La vraie politique n'est pas dans l'arène politique. Elle serait plutôt dans l'enseignement et dans l'apprentissage tout au long de la vie. Platon cherche donc à détourner les hommes de cette lutte futile. La vraie politique étant l'influence quotidienne qu'il exerce sur les hommes et femmes par le dialogue.
On pourra cependant rétorquer que si la rhétorique est qualifiée de flatterie inutile puisqu'elle ne traite pas du bien et du mal, elle est en réalité très importante et très utile, pas pour le combat politique, mais justement pour l'enseignement. Illustrer, bien parler, démonter les croyances et idées infondées et erronées qui se dissimulent dans les discours, se répètent et se présentent comme dogmes, c'est tout un art de manipulation de la parole, pas seulement une démonstration logique.
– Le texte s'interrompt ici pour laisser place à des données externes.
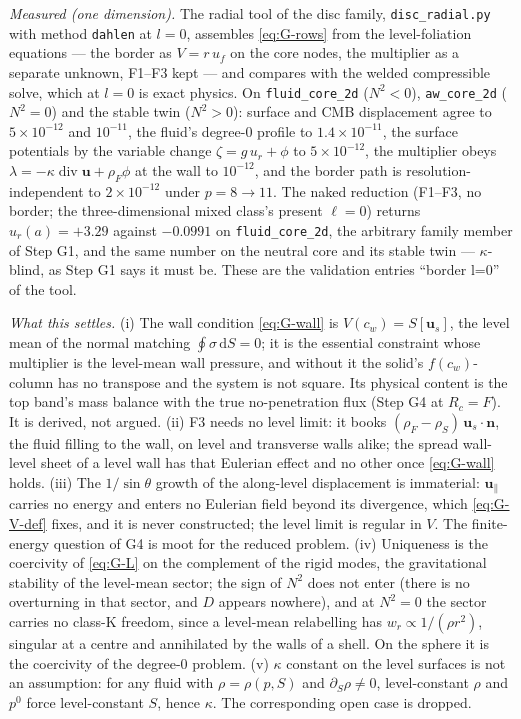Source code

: \documentclass[11pt]{article}
\newcommand{\bu}{\mathbf{u}}
\newcommand{\bn}{\mathbf{n}}
\newcommand{\dS}{\,\mathrm{d}S}
\newcommand{\Div}{\operatorname{div}}
\newcommand{\code}[1]{\texttt{#1}}
\begin{document}
\emph{Measured (one dimension).} The radial tool of the disc family,
\code{disc\_radial.py} with method \code{dahlen} at $l = 0$, assembles \eqref{eq:G-rows} from the level-foliation
equations --- the border as $V = r\,u_f$ on the core nodes, the
multiplier as a separate unknown, F1--F3 kept --- and compares with the
welded compressible solve, which at $l = 0$ is exact physics. On
\code{fluid\_core\_2d} ($N^2 < 0$), \code{aw\_core\_2d} ($N^2 = 0$)
and the stable twin ($N^2 > 0$): surface and CMB displacement agree to
$5\times10^{-12}$ and $10^{-11}$, the fluid's degree-0 profile to
$1.4\times10^{-11}$, the surface potentials by the variable change
$\zeta = g\,u_r + \phi$ to $5\times10^{-12}$, the multiplier obeys
$\lambda = -\kappa\Div\bu + \rho_F\phi$ at the wall to $10^{-12}$, and
the border path is resolution-independent to $2\times10^{-12}$ under
$p = 8 \to 11$. The naked reduction (F1--F3, no border; the
three-dimensional mixed class's present $\ell = 0$) returns
$u_r(a) = +3.29$ against $-0.0991$ on \code{fluid\_core\_2d}, the
arbitrary family member of Step G1, and the same number on the neutral
core and its stable twin --- $\kappa$-blind, as Step G1 says it must be.
These are the validation entries ``border l=0'' of the tool.

\emph{What this settles.} (i) The wall condition \eqref{eq:G-wall} is
$V(c_w) = S[\bu_s]$, the level mean of the normal matching
$\oint\sigma\dS = 0$; it is the essential constraint whose multiplier is
the level-mean wall pressure, and without it the solid's
$f(c_w)$-column has no transpose and the system is not square. Its
physical content is the top band's mass balance with the true
no-penetration flux (Step G4 at $R_c = F$). It is derived, not argued.
(ii) F3 needs no level limit: it books $(\rho_F - \rho_S)\,\bu_s\cdot\bn$,
the fluid filling to the wall, on level and transverse walls alike;
the spread wall-level sheet of a level wall has that Eulerian effect
and no other once \eqref{eq:G-wall} holds. (iii) The $1/\sin\theta$
growth of the along-level displacement is immaterial: $\bu_\parallel$
carries no energy and enters no Eulerian field beyond its divergence,
which \eqref{eq:G-V-def} fixes, and it is never constructed; the level
limit is regular in $V$. The finite-energy question of G4 is moot for
the reduced problem. (iv) Uniqueness is the coercivity of \eqref{eq:G-L}
on the complement of the rigid modes, the gravitational stability of
the level-mean sector; the sign of $N^2$ does not enter (there is no
overturning in that sector, and $D$ appears nowhere), and at $N^2 = 0$
the sector carries no class-K freedom, since a level-mean relabelling
has $w_r \propto 1/(\rho r^2)$, singular at a centre and annihilated by
the walls of a shell. On the sphere it is the coercivity of the degree-0
problem. (v) $\kappa$ constant on the level surfaces is not an
assumption: for any fluid with $\rho = \rho(p, S)$ and $\partial_S\rho
\neq 0$, level-constant $\rho$ and $p^0$ force level-constant $S$, hence
$\kappa$. The corresponding open case is dropped.
\end{document}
Sinon, Platon ne mettrait pas dans la bouche de Socrate de belles métaphores qui ont pour but, non pas d'argumenter, mais bien d'illustrer, d'adoucir la violence de la démonstration sur les croyances de ses interlocuteurs. À l'instar de nombreux personnages d'interlocuteurs de Socrate, Polos et Calliclès sont écoeurés de l'avancée logique : ils se font amers, vexés, ne participent plus à la discussion. C'est là où la rhétorique entre en scène, pour soutenir la science qui ne suffit pas.